Se llamaba Diana Pasareli. A sus 16 años ella era lo era todo
para mí. Nuestra relación había surgido entre los recreos del colegio y las
caminatas a su casa después de clases.
Sus conversaciones, aunque muy banales, me encantaban y me
dejaba seducir por su voz tan acaparadora y esa estruendosa risa.
Sus padres nunca estaban en casa, por lo que cada vez que
salíamos del colegio comíamos juntos en su sala mientras veíamos la televisión.
La acompañaba a su dormitorio, se desnuda delante de mí y se metía a duchar. Nunca me atreví a tocarla, no más allá de unos tímidos besos. Mientras ella cantaba en la ducha, yo
acariciaba sus vestidos y sus calcetines, con el deseo de poseerlos.
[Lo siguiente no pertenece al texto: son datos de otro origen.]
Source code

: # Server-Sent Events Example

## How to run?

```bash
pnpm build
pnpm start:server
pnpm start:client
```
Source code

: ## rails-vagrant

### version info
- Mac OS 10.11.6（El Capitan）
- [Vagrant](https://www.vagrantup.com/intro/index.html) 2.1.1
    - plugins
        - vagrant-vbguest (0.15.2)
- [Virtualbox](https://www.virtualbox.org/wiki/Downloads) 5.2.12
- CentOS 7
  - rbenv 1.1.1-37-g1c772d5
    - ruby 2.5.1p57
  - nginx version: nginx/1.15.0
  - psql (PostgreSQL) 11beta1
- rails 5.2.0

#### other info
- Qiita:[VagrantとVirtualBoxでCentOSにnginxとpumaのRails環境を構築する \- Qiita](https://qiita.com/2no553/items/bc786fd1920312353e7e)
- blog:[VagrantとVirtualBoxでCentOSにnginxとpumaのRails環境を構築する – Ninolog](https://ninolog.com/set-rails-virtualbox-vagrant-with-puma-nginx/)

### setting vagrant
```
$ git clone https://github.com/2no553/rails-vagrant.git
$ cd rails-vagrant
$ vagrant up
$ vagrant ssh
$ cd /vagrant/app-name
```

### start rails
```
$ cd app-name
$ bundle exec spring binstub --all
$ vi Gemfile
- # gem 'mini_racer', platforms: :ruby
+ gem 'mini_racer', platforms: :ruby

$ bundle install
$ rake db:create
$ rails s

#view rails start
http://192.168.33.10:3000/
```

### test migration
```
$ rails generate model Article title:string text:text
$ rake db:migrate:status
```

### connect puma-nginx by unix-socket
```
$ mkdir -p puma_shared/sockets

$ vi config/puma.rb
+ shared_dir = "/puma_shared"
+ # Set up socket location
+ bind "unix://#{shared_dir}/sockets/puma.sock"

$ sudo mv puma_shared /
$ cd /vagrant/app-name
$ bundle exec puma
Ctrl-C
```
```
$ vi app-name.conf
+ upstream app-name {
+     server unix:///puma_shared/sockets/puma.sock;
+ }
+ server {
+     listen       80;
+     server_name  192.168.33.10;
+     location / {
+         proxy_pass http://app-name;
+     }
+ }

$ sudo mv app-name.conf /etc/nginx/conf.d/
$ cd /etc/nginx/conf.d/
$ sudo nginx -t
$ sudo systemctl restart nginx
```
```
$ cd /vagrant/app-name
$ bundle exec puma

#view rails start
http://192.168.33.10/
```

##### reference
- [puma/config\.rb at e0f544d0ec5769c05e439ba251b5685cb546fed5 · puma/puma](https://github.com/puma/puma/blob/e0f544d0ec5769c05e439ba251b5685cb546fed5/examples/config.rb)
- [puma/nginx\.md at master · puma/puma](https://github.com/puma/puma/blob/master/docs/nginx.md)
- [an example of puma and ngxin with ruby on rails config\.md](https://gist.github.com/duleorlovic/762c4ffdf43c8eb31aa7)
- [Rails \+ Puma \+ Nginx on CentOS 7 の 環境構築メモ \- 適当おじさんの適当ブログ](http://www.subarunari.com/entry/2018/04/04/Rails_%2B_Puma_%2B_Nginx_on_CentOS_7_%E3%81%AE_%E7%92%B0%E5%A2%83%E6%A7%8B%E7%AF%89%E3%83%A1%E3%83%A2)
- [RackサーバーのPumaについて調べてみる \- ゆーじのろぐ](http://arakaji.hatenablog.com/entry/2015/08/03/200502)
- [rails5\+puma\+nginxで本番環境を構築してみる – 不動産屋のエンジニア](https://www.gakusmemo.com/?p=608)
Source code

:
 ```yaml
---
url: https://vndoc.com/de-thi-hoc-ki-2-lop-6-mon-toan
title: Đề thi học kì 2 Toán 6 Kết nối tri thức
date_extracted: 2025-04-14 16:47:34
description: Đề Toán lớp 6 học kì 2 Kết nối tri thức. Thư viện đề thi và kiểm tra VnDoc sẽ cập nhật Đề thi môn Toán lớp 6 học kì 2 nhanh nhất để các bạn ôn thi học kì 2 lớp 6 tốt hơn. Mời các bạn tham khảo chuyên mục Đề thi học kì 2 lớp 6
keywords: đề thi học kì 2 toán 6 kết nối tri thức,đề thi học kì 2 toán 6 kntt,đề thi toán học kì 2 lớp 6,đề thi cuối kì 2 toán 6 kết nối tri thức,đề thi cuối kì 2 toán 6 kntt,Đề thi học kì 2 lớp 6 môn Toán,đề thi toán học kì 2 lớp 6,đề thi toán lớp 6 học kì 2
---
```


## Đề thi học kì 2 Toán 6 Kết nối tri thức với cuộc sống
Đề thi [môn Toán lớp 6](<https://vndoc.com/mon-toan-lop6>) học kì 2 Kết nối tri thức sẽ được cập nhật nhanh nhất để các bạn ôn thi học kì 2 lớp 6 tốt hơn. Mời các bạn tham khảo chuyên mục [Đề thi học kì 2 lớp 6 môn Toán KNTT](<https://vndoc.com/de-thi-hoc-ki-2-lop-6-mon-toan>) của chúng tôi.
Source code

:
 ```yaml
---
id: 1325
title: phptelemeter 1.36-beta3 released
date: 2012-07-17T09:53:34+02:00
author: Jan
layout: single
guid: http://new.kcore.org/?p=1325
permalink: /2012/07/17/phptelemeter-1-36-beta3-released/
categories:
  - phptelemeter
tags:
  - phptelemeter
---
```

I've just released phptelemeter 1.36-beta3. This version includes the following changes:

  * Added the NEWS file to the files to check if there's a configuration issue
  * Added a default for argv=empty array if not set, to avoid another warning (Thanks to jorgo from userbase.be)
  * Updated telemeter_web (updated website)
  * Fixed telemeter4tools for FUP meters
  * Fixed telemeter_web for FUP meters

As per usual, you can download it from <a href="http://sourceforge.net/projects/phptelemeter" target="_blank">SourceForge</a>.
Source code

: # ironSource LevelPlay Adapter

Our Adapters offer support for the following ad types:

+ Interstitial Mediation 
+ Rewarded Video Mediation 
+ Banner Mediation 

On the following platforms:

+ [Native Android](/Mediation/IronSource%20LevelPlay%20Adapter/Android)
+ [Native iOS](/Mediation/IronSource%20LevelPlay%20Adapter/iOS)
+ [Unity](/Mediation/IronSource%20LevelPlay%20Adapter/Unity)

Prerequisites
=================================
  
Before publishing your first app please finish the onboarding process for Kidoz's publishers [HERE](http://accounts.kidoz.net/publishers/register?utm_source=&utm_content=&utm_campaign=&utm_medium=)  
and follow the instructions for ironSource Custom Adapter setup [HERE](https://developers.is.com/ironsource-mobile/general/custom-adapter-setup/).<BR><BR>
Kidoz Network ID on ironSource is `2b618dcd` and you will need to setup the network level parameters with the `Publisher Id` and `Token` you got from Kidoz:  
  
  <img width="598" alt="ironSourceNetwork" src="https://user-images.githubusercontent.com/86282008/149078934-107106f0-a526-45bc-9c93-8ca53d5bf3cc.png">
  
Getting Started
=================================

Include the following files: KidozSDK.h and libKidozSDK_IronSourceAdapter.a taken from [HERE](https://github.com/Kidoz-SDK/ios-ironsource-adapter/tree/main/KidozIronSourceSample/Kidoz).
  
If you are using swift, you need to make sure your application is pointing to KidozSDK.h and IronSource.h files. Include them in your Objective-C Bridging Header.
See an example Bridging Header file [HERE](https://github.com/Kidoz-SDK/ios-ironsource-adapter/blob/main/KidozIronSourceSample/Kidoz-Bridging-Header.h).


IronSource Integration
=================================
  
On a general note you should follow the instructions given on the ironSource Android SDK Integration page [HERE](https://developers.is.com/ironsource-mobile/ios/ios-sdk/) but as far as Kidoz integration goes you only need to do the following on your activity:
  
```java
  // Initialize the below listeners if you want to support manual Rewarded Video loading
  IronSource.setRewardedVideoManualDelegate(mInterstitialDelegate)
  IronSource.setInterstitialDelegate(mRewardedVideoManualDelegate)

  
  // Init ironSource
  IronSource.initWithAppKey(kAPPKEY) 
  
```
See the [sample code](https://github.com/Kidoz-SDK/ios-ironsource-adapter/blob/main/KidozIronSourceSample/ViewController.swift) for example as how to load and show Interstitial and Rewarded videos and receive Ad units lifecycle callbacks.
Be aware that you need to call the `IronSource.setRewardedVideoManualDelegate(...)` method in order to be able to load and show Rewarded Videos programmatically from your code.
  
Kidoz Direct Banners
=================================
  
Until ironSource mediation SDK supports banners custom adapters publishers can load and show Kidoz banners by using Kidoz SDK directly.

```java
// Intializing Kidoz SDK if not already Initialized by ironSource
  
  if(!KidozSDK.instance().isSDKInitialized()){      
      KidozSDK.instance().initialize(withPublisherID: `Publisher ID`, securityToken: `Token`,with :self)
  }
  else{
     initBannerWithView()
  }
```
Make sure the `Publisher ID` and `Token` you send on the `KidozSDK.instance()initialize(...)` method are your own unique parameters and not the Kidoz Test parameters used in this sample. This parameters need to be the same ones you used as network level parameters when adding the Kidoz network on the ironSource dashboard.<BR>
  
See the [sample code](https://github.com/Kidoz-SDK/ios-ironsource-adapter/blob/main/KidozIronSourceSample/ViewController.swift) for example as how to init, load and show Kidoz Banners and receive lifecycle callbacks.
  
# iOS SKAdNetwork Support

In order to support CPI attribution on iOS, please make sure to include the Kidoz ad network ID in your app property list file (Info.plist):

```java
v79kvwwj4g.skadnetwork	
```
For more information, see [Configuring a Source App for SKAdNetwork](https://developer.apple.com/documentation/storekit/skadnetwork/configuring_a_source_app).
Diana salía de la ducha, su cuerpo lo cubría una diminuta
toalla. Gateaba por la cama sobre mí para llegar al espejo y pintarse los
labios con ese carmín tan fuerte, que yo también ardía por dibujarme la sonrisa
con ése color.
Nos quedábamos echados en su cama, yo acariciaba su cabellera
mientras ella se recostaba en mi pecho. Ella se dormía y yo me quedaba mirando
los posters de sus cantantes adolescentes favoritas con esas letras tan femeninas
y cursis. Claro que, nunca le confesé que en la soledad de mi casa yo también
cantaba esas canciones que ella disfrutaba y que se supone yo debía detestar.
Y así pasaban los días, a veces ella quería algo más, pero
yo le decía que debía esperar. Lo típico, una noche especial, el momento
adecuado, la música adecuada, la ocasión ideal. Algo así como el baile de
promoción. Y me hizo prometer que ésa noche fundiríamos nuestros cuerpos en un
abrazo que dure toda la noche, como en las películas románticas que ella
disfrutaba (y yo también).
Así pasaron las semanas mientras la noche de graduación se
acercaba. Con el pasar de los días mi nerviosismo crecía, había algo que quería
confesarle pero no me atrevía, no quería tal vez decepcionarla, o incluso
romperle el corazón. Yo la amaba pero no era capaz de contarle todo, y eso tal vez no
era amar.
Diana quería que la noche de graduación sea perfecta, y yo
quise compensarla por todo. Tal vez me excedí. Ella sólo quería una orquídea en
su mano, una que haga juego con el azul de su
vestido, y claro, un elegante caballero que la coja del brazo y la haga
entrar a la fiesta ante la atenta mirada de los demás compañeros de clase.
Pero mis ganas por sorprenderla me jugaron una mala pasada,
llegué su casa en una moto estruendosa,
vestido como un estudiante rebelde de los 60s, con la cazadora de cuero, los
jeans azules y unas botas con calaveras
metálicas en la punta. Tal como en sus películas.
Ella abrió la puerta, me miró a lo lejos, y su cara se
desencajó. Vi sus lágrimas caer antes de
que se vuelva y cierre la puerta tirando al suelo su orquídea. No la volví a
ver nunca más.
Diana sólo quería un hombre elegante con el cual perder la
virginidad ésa noche de graduación. No podía culparla, yo quería lo mismo.